Exercise details
Copy each line in the data that includes the word "Family".
::::::
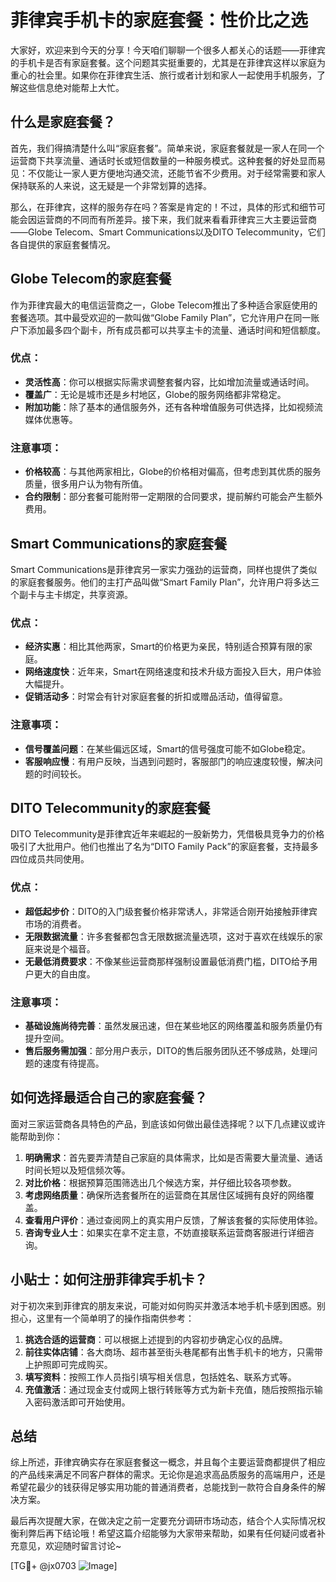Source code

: # 菲律宾手机卡的家庭套餐：性价比之选

大家好，欢迎来到今天的分享！今天咱们聊聊一个很多人都关心的话题——菲律宾的手机卡是否有家庭套餐。这个问题其实挺重要的，尤其是在菲律宾这样以家庭为重心的社会里。如果你在菲律宾生活、旅行或者计划和家人一起使用手机服务，了解这些信息绝对能帮上大忙。

## 什么是家庭套餐？

首先，我们得搞清楚什么叫“家庭套餐”。简单来说，家庭套餐就是一家人在同一个运营商下共享流量、通话时长或短信数量的一种服务模式。这种套餐的好处显而易见：不仅能让一家人更方便地沟通交流，还能节省不少费用。对于经常需要和家人保持联系的人来说，这无疑是一个非常划算的选择。

那么，在菲律宾，这样的服务存在吗？答案是肯定的！不过，具体的形式和细节可能会因运营商的不同而有所差异。接下来，我们就来看看菲律宾三大主要运营商——Globe Telecom、Smart Communications以及DITO Telecommunity，它们各自提供的家庭套餐情况。

## Globe Telecom的家庭套餐

作为菲律宾最大的电信运营商之一，Globe Telecom推出了多种适合家庭使用的套餐选项。其中最受欢迎的一款叫做“Globe Family Plan”，它允许用户在同一账户下添加最多四个副卡，所有成员都可以共享主卡的流量、通话时间和短信额度。

### 优点：
- **灵活性高**：你可以根据实际需求调整套餐内容，比如增加流量或通话时间。
- **覆盖广**：无论是城市还是乡村地区，Globe的服务网络都非常稳定。
- **附加功能**：除了基本的通信服务外，还有各种增值服务可供选择，比如视频流媒体优惠等。

### 注意事项：
- **价格较高**：与其他两家相比，Globe的价格相对偏高，但考虑到其优质的服务质量，很多用户认为物有所值。
- **合约限制**：部分套餐可能附带一定期限的合同要求，提前解约可能会产生额外费用。

## Smart Communications的家庭套餐

Smart Communications是菲律宾另一家实力强劲的运营商，同样也提供了类似的家庭套餐服务。他们的主打产品叫做“Smart Family Plan”，允许用户将多达三个副卡与主卡绑定，共享资源。

### 优点：
- **经济实惠**：相比其他两家，Smart的价格更为亲民，特别适合预算有限的家庭。
- **网络速度快**：近年来，Smart在网络速度和技术升级方面投入巨大，用户体验大幅提升。
- **促销活动多**：时常会有针对家庭套餐的折扣或赠品活动，值得留意。

### 注意事项：
- **信号覆盖问题**：在某些偏远区域，Smart的信号强度可能不如Globe稳定。
- **客服响应慢**：有用户反映，当遇到问题时，客服部门的响应速度较慢，解决问题的时间较长。

## DITO Telecommunity的家庭套餐

DITO Telecommunity是菲律宾近年来崛起的一股新势力，凭借极具竞争力的价格吸引了大批用户。他们也推出了名为“DITO Family Pack”的家庭套餐，支持最多四位成员共同使用。

### 优点：
- **超低起步价**：DITO的入门级套餐价格非常诱人，非常适合刚开始接触菲律宾市场的消费者。
- **无限数据流量**：许多套餐都包含无限数据流量选项，这对于喜欢在线娱乐的家庭来说是个福音。
- **无最低消费要求**：不像某些运营商那样强制设置最低消费门槛，DITO给予用户更大的自由度。

### 注意事项：
- **基础设施尚待完善**：虽然发展迅速，但在某些地区的网络覆盖和服务质量仍有提升空间。
- **售后服务需加强**：部分用户表示，DITO的售后服务团队还不够成熟，处理问题的速度有待提高。

## 如何选择最适合自己的家庭套餐？

面对三家运营商各具特色的产品，到底该如何做出最佳选择呢？以下几点建议或许能帮助到你：

1. **明确需求**：首先要弄清楚自己家庭的具体需求，比如是否需要大量流量、通话时间长短以及短信频次等。
2. **对比价格**：根据预算范围筛选出几个候选方案，并仔细比较各项参数。
3. **考虑网络质量**：确保所选套餐所在的运营商在其居住区域拥有良好的网络覆盖。
4. **查看用户评价**：通过查阅网上的真实用户反馈，了解该套餐的实际使用体验。
5. **咨询专业人士**：如果实在拿不定主意，不妨直接联系运营商客服进行详细咨询。

## 小贴士：如何注册菲律宾手机卡？

对于初次来到菲律宾的朋友来说，可能对如何购买并激活本地手机卡感到困惑。别担心，这里有一个简单明了的操作指南供参考：

1. **挑选合适的运营商**：可以根据上述提到的内容初步确定心仪的品牌。
2. **前往实体店铺**：各大商场、超市甚至街头巷尾都有出售手机卡的地方，只需带上护照即可完成购买。
3. **填写资料**：按照工作人员指引填写相关信息，包括姓名、联系方式等。
4. **充值激活**：通过现金支付或网上银行转账等方式为新卡充值，随后按照指示输入密码激活即可开始使用。

## 总结

综上所述，菲律宾确实存在家庭套餐这一概念，并且每个主要运营商都提供了相应的产品线来满足不同客户群体的需求。无论你是追求高品质服务的高端用户，还是希望花最少的钱获得足够实用功能的普通消费者，总能找到一款符合自身条件的解决方案。

最后再次提醒大家，在做决定之前一定要充分调研市场动态，结合个人实际情况权衡利弊后再下结论哦！希望这篇介绍能够为大家带来帮助，如果有任何疑问或者补充意见，欢迎随时留言讨论~

[TG💪+ @jx0703 ![Image](https://github.com/user-attachments/assets/dbca1d08-cadb-493c-b0ec-ad6f7a83f270)]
::::::
Reply to the exercise
作为菲律宾最大的电信运营商之一，Globe Telecom推出了多种适合家庭使用的套餐选项。其中最受欢迎的一款叫做“Globe Family Plan”，它允许用户在同一账户下添加最多四个副卡，所有成员都可以共享主卡的流量、通话时间和短信额度。
Smart Communications是菲律宾另一家实力强劲的运营商，同样也提供了类似的家庭套餐服务。他们的主打产品叫做“Smart Family Plan”，允许用户将多达三个副卡与主卡绑定，共享资源。
DITO Telecommunity是菲律宾近年来崛起的一股新势力，凭借极具竞争力的价格吸引了大批用户。他们也推出了名为“DITO Family Pack”的家庭套餐，支持最多四位成员共同使用。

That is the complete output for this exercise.